If you haven’t noticed, the discussion in America is about maintaining the infrastructure we have, or at least it should be. There is a bit of head-in-the-sand going on in the current infantile political morass we are being subjected to. But we can at least pretend that there are adults involved… Whether it is bridge maintenance, paving, safety measures… much of it is either lacking or failing, so improving and diversifying it just doesn’t get onto the radar. This collides with the fact that most Americans who want to ride a bike are doing it on motorways. Those roads are designed for, optimized for, automobile traffic. It is the kind of place where a bicyclist might need to take evasive action, or even lay their bike down. They can be rough, potholed, and if you ride on the shoulder or breakdown kane, strewn with jagged debris. Since most cities have ordanances prohibiting bicycles from sidewalks (a bad place to ride a bike anyway) you are sharing a lane with cars, and often parked cars as well. This can put you into the “door zone”. There, an inattentive driver will flip open their door, right in front of you, and you get a “door prize”, aka a “dooring”. How do you feel about helmets now? You will ride on roads with poorly enforced speed limits, where traffic hits highway speeds in residential neighborhoods. Helmet? What color? Despite your day-glo specialty clothing, which Mikael especially loathes, you are left dodging potholes and texting drivers, stoned teens, golden-agers, and all sorts of fun folks, while trying to predict their behavior and “ride safely”. Visor, or no? Urban cool or road racer style? Why double down on a broken collarbone with a side of TBI if you don’t have to?

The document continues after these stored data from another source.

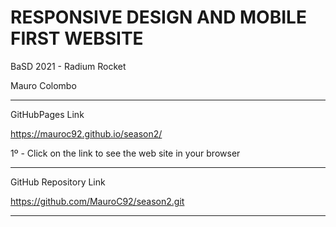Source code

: # RESPONSIVE DESIGN AND MOBILE FIRST WEBSITE

BaSD 2021 - Radium Rocket

Mauro Colombo

---

 GitHubPages Link

<https://mauroc92.github.io/season2/>

1º - Click on the link to see the web site in your browser

---

GitHub Repository Link

<https://github.com/MauroC92/season2.git>

---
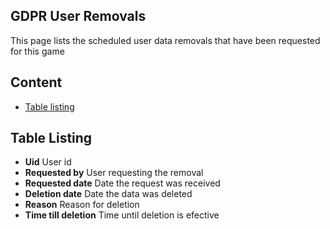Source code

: ## GDPR User Removals

This page lists the scheduled user data removals that have been requested for this game

## Content
- [Table listing](#table-listing)

## Table Listing

- **Uid** User id
- **Requested by** User requesting the removal
- **Requested date** Date the request was received
- **Deletion date** Date the data was deleted
- **Reason** Reason for deletion
- **Time till deletion** Time until deletion is efective
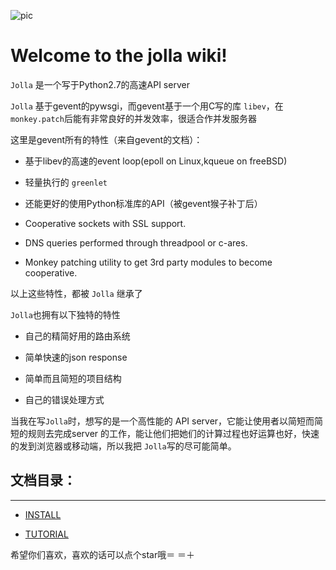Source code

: ![pic](http://7xlen8.com1.z0.glb.clouddn.com/JOLLA%281%29.png)

# Welcome to the jolla wiki!
`Jolla` 是一个写于Python2.7的高速API server

`Jolla` 基于gevent的pywsgi，而gevent基于一个用C写的库 `libev`，在`monkey.patch`后能有非常良好的并发效率，很适合作并发服务器

这里是gevent所有的特性（来自gevent的文档）：

* 基于libev的高速的event loop(epoll on Linux,kqueue on freeBSD)

* 轻量执行的 `greenlet`

* 还能更好的使用Python标准库的API（被gevent猴子补丁后）

* Cooperative sockets with SSL support.

* DNS queries performed through threadpool or c-ares.

* Monkey patching utility to get 3rd party modules to become cooperative.

以上这些特性，都被 `Jolla` 继承了

`Jolla`也拥有以下独特的特性
* 自己的精简好用的路由系统

* 简单快速的json response

* 简单而且简短的项目结构

* 自己的错误处理方式

当我在写`Jolla`时，想写的是一个高性能的 API server，它能让使用者以简短而简短的规则去完成server 的工作，能让他们把她们的计算过程也好运算也好，快速的发到浏览器或移动端，所以我把 `Jolla`写的尽可能简单。

## 文档目录：

--------------------------------------------------------------------------------

* [INSTALL](http://jolla.readthedocs.io/zh/latest/install/)

* [TUTORIAL](http://jolla.readthedocs.io/zh/latest/tutorial/)

希望你们喜欢，喜欢的话可以点个star哦＝ ＝＋
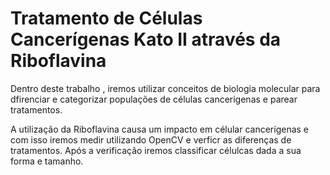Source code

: # Tratamento de Células Cancerígenas Kato II através da Riboflavina
Dentro deste trabalho , iremos utilizar conceitos de biologia molecular para dfirenciar e categorizar populações de células cancerígenas e parear tratamentos.

A utilização da Riboflavina causa um impacto em célular cancerígenas e com isso iremos medir utilizando OpenCV e verficr as diferenças de tratamentos. Após a verificação iremos classificar célulcas dada a sua forma e tamanho.


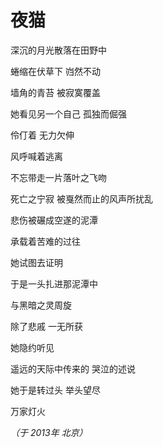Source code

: # 夜猫

深沉的月光散落在田野中

蜷缩在伏草下  岿然不动

墙角的青苔  被寂寞覆盖

她看见另一个自己  孤独而倔强

伶仃着  无力欠伸

风呼喊着逃离

不忘带走一片落叶之飞吻

死亡之宁寂
被戛然而止的风声所扰乱

悲伤被碾成空遂的泥潭

承载着苦难的过往

她试图去证明

于是一头扎进那泥潭中

与黑暗之灵周旋

除了悲戚  一无所获

她隐约听见

遥远的天际中传来的  哭泣的述说

她于是转过头  举头望尽

万家灯火

*（于 2013年 北京）*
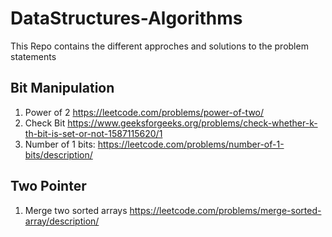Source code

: # DataStructures-Algorithms
This Repo contains the different approches and solutions to the problem statements 


## Bit Manipulation
1. Power of 2 https://leetcode.com/problems/power-of-two/
2. Check Bit https://www.geeksforgeeks.org/problems/check-whether-k-th-bit-is-set-or-not-1587115620/1 
3. Number of 1 bits: https://leetcode.com/problems/number-of-1-bits/description/

## Two Pointer
1. Merge two sorted arrays https://leetcode.com/problems/merge-sorted-array/description/
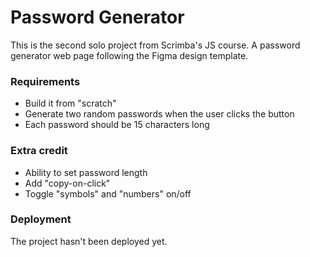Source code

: # Password Generator

This is the second solo project from Scrimba's JS course. A password generator web page following the Figma design template.

### Requirements
* Build it from "scratch"
* Generate two random passwords when the user clicks the button
* Each password should be 15 characters long


### Extra credit
* Ability to set password length
* Add "copy-on-click"
* Toggle "symbols" and "numbers" on/off 


### Deployment
<!-- The project is deployed [here](https://capt-fluffy-bug.github.io/Scrimba-JS-Scoreboard/). -->
The project hasn't been deployed yet.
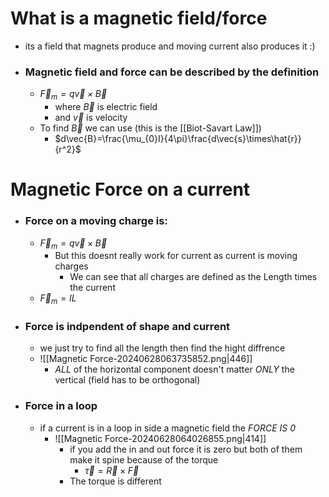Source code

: # What is a magnetic field/force
- its a field that magnets produce and moving current also produces it :)
- ### Magnetic field and force can be described by the definition
	- *$\vec{F}_{m}=q\vec{v}\times \vec{B}$*
		- where $\vec{B}$ is electric field
		- and $\vec{v}$ is velocity
	- To find $\vec{B}$ we can use (this is the [[Biot-Savart Law]])
		- $d\vec{B}=\frac{\mu_{0}I}{4\pi}\frac{d\vec{s}\times\hat{r}}{r^2}$

# Magnetic Force on a current
- ### Force on a moving charge is:
	- $\vec{F}_{m}=q\vec{v}\times \vec{B}$
		- But this doesnt really work for current as current is moving charges
			- We can see that all charges are defined as the Length times the current
	- $\vec{F}_{m}=IL$
- ### Force is indpendent of shape and current
	- we just try to find all the length then find the hight diffrence 
	- ![[Magnetic Force-20240628063735852.png|446]]
		- *ALL* of the horizontal component doesn't matter *ONLY* the vertical (field has to be orthogonal)
- ### Force in a loop
	- if a current is in a loop in side a magnetic field the *FORCE IS 0* 
		- ![[Magnetic Force-20240628064026855.png|414]]
			- if you add the in and out force it is zero but both of them make it spine because of the torque 
				- $\vec{\tau}=\vec{R}\times \vec{F}$
			- The torque is different 
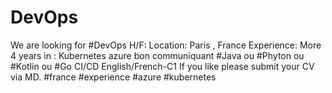 # DevOps
We are looking for #DevOps H/F: Location: Paris , France Experience: More 4 years in : Kubernetes azure bon communiquant #Java ou #Phyton ou #Kotlin ou #Go CI/CD English/French-C1 If you like please submit your CV via MD. #france #experience #azure #kubernetes

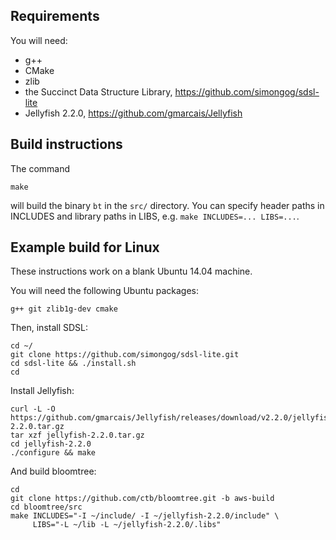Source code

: ## Requirements

You will need:

* g++
* CMake
* zlib
* the Succinct Data Structure Library, https://github.com/simongog/sdsl-lite
* Jellyfish 2.2.0, https://github.com/gmarcais/Jellyfish

## Build instructions

The command

    make

will build the binary `bt` in the `src/` directory.  You can specify header
paths in INCLUDES and library paths in LIBS, e.g. `make INCLUDES=... LIBS=...`.

## Example build for Linux

These instructions work on a blank Ubuntu 14.04 machine.

You will need the following Ubuntu packages:

    g++ git zlib1g-dev cmake

Then, install SDSL:

    cd ~/
    git clone https://github.com/simongog/sdsl-lite.git
    cd sdsl-lite && ./install.sh
    cd

Install Jellyfish:

    curl -L -O https://github.com/gmarcais/Jellyfish/releases/download/v2.2.0/jellyfish-2.2.0.tar.gz
    tar xzf jellyfish-2.2.0.tar.gz
    cd jellyfish-2.2.0
    ./configure && make

And build bloomtree:

    cd
    git clone https://github.com/ctb/bloomtree.git -b aws-build
    cd bloomtree/src
    make INCLUDES="-I ~/include/ -I ~/jellyfish-2.2.0/include" \
         LIBS="-L ~/lib -L ~/jellyfish-2.2.0/.libs"

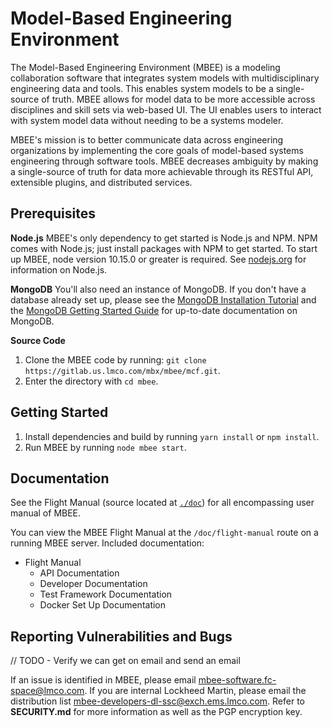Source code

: # Model-Based Engineering Environment
 
The Model-Based Engineering Environment (MBEE) is a modeling collaboration software
that integrates system models with multidisciplinary engineering data and tools.
This enables system models to be a single-source of truth. MBEE allows for model
data to be more accessible across disciplines and skill sets via web-based UI.
The UI enables users to interact with system model data without needing to be a
systems modeler.

MBEE's mission is to better communicate data across engineering organizations
by implementing the core goals of model-based systems engineering through
software tools. MBEE decreases ambiguity by making a single-source of truth for
data more achievable through its RESTful API, extensible plugins, and
distributed services.

## Prerequisites

**Node.js**
MBEE's only dependency to get started is Node.js and NPM. NPM comes with
Node.js; just install packages with NPM to get started. To start up MBEE,
node version 10.15.0 or greater is required.
See [nodejs.org](https://nodejs.org/en/) for information on Node.js.

**MongoDB**
You'll also need an instance of MongoDB. If you don't have a database already
set up, please see the [MongoDB Installation Tutorial](https://docs.mongodb.com/manual/installation/#tutorial-installation)
and the [MongoDB Getting Started Guide](https://docs.mongodb.com/manual/tutorial/getting-started/)
for up-to-date documentation on MongoDB.

**Source Code**
1. Clone the MBEE code by running: `git clone https://gitlab.us.lmco.com/mbx/mbee/mcf.git`. 
2. Enter the directory with `cd mbee`.

## Getting Started

1. Install dependencies and build by running `yarn install` or `npm install`.
2. Run MBEE by running `node mbee start`. 

## Documentation
See the Flight Manual (source located at [`./doc`](./doc))
for all encompassing user manual of MBEE.

You can view the MBEE Flight Manual at the `/doc/flight-manual` route on a
running MBEE server.
Included documentation:
- Flight Manual
  - API Documentation
  - Developer Documentation
  - Test Framework Documentation
  - Docker Set Up Documentation

## Reporting Vulnerabilities and Bugs

<!-- START LMPI -->
// TODO - Verify we can get on email and send an email

If an issue is identified in MBEE, please email
[mbee-software.fc-space@lmco.com](mailto:mbee-software.fc-space@lmco.com). If
you are internal Lockheed Martin, please email the distribution list 
[mbee-developers-dl-ssc@exch.ems.lmco.com](mailto:mbee-developers-dl-ssc@exch.ems.lmco.com).
Refer to **SECURITY.md** for more information as well as the PGP encryption key.


<!-- END LMPI -->
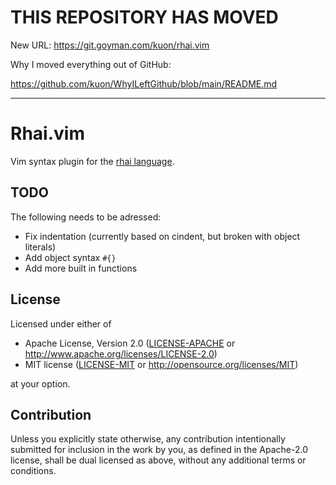 
# THIS REPOSITORY HAS MOVED

New URL: https://git.goyman.com/kuon/rhai.vim

Why I moved everything out of GitHub:

https://github.com/kuon/WhyILeftGithub/blob/main/README.md

----

# Rhai.vim

Vim syntax plugin for the [rhai language](https://schungx.github.io/rhai).


## TODO

The following needs to be adressed:

- Fix indentation (currently based on cindent, but broken with object literals)
- Add object syntax `#{}`
- Add more built in functions


## License

Licensed under either of

 * Apache License, Version 2.0
   ([LICENSE-APACHE](LICENSE-APACHE) or http://www.apache.org/licenses/LICENSE-2.0)
 * MIT license
   ([LICENSE-MIT](LICENSE-MIT) or http://opensource.org/licenses/MIT)

at your option.

## Contribution

Unless you explicitly state otherwise, any contribution intentionally submitted
for inclusion in the work by you, as defined in the Apache-2.0 license, shall be
dual licensed as above, without any additional terms or conditions.
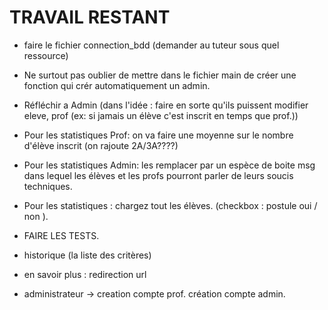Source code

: # TRAVAIL RESTANT

- faire le fichier connection_bdd (demander au tuteur sous quel ressource)
- Ne surtout pas oublier de mettre dans le fichier main de créer une fonction qui crér automatiquement un admin.


- Réfléchir a Admin (dans l'idée : faire en sorte qu'ils puissent modifier eleve, prof (ex: si jamais un élève c'est inscrit en temps que prof.))


- Pour les statistiques Prof: on va faire une moyenne sur le nombre d'élève inscrit (on rajoute 2A/3A????)
- Pour les statistiques Admin: les remplacer par un espèce de boite msg dans lequel les élèves et les profs pourront parler de leurs soucis techniques.
- Pour les statistiques : chargez tout les élèves. (checkbox : postule oui / non ).

- FAIRE LES TESTS.

- historique (la liste des critères)
- en savoir plus : redirection url
- administrateur -> creation compte prof. création compte admin.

So without belaboring the point, there are many reasons why an American bike rider would wear a helmet. Looking past the criticism of the device, the helmet, I am totally fine with the point behind the snark: could we build effective infrastructure for modes like the bicycle or walking, lessening the need for excessive safety equipment, and making those modes more accessible to all? That is a dynamic that has the power to shine through even the densest, sootiest, Scandinavian Smug.